━━━━━ Records for the exercise ━━━━━
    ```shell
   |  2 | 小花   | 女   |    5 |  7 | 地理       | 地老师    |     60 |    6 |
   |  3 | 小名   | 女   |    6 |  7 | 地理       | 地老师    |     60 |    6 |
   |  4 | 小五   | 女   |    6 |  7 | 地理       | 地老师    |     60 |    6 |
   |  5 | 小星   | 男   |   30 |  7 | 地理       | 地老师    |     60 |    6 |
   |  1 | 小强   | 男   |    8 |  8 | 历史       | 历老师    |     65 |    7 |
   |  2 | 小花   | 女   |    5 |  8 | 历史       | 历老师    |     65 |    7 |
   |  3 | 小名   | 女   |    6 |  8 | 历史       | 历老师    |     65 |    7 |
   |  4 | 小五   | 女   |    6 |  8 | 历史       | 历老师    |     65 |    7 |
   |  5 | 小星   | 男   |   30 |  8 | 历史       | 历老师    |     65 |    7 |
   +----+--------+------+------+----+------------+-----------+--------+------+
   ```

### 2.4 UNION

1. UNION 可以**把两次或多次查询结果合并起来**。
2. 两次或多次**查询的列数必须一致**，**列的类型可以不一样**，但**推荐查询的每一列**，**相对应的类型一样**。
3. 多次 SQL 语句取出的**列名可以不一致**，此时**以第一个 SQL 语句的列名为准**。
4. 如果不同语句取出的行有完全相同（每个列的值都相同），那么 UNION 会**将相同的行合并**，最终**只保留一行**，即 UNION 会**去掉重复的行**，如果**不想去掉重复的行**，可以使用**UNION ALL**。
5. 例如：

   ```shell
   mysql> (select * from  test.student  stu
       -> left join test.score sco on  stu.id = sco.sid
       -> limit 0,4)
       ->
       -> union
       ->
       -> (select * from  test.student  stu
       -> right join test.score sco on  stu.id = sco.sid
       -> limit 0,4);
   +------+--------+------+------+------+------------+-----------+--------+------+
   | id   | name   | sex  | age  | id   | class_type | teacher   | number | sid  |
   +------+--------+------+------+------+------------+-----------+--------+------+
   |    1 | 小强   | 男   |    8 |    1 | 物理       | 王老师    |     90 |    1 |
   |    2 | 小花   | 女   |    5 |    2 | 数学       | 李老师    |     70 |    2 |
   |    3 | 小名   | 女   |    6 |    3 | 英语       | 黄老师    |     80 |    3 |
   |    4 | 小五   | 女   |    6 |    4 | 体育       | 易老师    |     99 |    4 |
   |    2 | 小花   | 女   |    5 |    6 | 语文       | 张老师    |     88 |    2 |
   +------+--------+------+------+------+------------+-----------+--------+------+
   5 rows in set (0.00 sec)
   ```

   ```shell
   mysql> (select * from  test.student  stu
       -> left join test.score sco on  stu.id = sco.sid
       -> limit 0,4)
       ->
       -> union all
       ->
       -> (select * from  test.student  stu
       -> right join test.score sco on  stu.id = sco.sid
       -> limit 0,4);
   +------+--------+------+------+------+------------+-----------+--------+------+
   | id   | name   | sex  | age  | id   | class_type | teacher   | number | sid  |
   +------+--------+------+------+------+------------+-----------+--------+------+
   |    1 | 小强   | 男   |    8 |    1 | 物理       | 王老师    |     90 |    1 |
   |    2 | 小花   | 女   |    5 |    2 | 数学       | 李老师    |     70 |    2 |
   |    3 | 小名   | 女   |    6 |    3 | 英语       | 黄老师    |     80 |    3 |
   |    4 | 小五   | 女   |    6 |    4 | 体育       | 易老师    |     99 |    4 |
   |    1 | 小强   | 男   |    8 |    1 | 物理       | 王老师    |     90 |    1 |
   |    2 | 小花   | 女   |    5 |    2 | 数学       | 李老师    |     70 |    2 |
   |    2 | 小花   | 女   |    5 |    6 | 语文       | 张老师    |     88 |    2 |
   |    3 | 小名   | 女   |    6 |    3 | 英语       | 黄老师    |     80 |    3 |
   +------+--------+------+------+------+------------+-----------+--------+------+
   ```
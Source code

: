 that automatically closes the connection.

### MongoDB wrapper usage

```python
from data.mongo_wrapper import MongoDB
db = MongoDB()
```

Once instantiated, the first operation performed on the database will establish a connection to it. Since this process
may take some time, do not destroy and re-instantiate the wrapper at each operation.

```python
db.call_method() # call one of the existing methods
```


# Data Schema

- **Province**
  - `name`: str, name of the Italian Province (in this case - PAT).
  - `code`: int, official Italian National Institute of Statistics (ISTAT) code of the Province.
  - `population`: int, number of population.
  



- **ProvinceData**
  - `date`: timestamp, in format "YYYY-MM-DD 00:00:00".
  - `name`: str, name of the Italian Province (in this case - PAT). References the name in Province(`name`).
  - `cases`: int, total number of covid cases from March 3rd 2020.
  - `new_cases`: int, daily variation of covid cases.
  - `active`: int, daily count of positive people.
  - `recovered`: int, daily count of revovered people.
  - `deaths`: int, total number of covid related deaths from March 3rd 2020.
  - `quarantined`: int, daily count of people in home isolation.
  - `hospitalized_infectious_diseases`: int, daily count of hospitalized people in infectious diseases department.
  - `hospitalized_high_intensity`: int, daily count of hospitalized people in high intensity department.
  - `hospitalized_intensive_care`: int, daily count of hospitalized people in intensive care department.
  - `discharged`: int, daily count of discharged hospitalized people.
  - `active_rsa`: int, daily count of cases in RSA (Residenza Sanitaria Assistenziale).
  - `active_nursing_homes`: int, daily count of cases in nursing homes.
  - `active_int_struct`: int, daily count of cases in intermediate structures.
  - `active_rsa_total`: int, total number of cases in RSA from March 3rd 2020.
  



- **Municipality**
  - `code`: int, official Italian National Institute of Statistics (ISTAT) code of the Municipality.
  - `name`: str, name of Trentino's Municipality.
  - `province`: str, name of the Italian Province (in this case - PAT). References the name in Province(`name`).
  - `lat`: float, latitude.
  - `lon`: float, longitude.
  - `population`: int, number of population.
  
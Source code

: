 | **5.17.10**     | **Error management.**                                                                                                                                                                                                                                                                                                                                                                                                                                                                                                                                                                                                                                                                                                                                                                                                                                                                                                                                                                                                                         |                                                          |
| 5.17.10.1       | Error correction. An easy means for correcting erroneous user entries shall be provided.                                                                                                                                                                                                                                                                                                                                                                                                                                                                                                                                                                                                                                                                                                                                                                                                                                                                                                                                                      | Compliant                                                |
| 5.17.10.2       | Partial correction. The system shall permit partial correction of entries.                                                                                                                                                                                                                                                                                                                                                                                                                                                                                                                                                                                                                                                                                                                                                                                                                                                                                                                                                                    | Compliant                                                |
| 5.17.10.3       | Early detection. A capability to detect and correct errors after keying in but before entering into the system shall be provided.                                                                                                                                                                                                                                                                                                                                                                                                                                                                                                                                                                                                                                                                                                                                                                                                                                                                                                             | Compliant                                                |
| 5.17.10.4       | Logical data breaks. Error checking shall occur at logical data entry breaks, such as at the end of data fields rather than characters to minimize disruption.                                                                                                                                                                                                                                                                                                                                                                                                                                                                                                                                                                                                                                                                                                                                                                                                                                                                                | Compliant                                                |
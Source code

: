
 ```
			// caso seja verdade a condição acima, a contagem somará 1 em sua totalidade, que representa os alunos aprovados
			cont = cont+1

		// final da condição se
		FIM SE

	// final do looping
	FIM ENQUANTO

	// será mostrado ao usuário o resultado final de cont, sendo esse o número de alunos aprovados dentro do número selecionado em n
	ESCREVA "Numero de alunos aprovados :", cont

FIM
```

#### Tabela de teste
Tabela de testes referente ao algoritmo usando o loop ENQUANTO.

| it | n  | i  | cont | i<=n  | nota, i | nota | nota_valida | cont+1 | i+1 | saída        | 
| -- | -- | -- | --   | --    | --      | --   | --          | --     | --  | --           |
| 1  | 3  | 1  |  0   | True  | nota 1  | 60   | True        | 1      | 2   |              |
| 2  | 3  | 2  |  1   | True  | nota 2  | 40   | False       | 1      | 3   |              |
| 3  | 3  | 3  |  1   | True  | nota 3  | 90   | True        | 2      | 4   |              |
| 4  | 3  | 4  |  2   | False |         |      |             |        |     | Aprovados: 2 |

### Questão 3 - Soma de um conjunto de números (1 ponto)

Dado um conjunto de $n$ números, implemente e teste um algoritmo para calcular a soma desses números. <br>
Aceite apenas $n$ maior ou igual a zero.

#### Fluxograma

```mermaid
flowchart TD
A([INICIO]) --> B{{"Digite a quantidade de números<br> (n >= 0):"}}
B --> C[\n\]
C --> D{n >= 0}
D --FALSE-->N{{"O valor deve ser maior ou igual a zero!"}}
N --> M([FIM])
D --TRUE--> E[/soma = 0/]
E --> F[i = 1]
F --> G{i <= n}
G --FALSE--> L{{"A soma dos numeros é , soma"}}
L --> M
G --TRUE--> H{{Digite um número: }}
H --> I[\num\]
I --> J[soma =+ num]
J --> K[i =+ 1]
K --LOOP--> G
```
━━━━━
▶ **Task objective**: Show the lines in the entries above that include the string "number".

▶ **Answer to the exercise**:
   | id   | name   | sex  | age  | id   | class_type | teacher   | number | sid  |
   | id   | name   | sex  | age  | id   | class_type | teacher   | number | sid  |
  - `population`: int, number of population.
  - `cases`: int, total number of covid cases from March 3rd 2020.
  - `deaths`: int, total number of covid related deaths from March 3rd 2020.
  - `active_rsa_total`: int, total number of cases in RSA from March 3rd 2020.
  - `population`: int, number of population.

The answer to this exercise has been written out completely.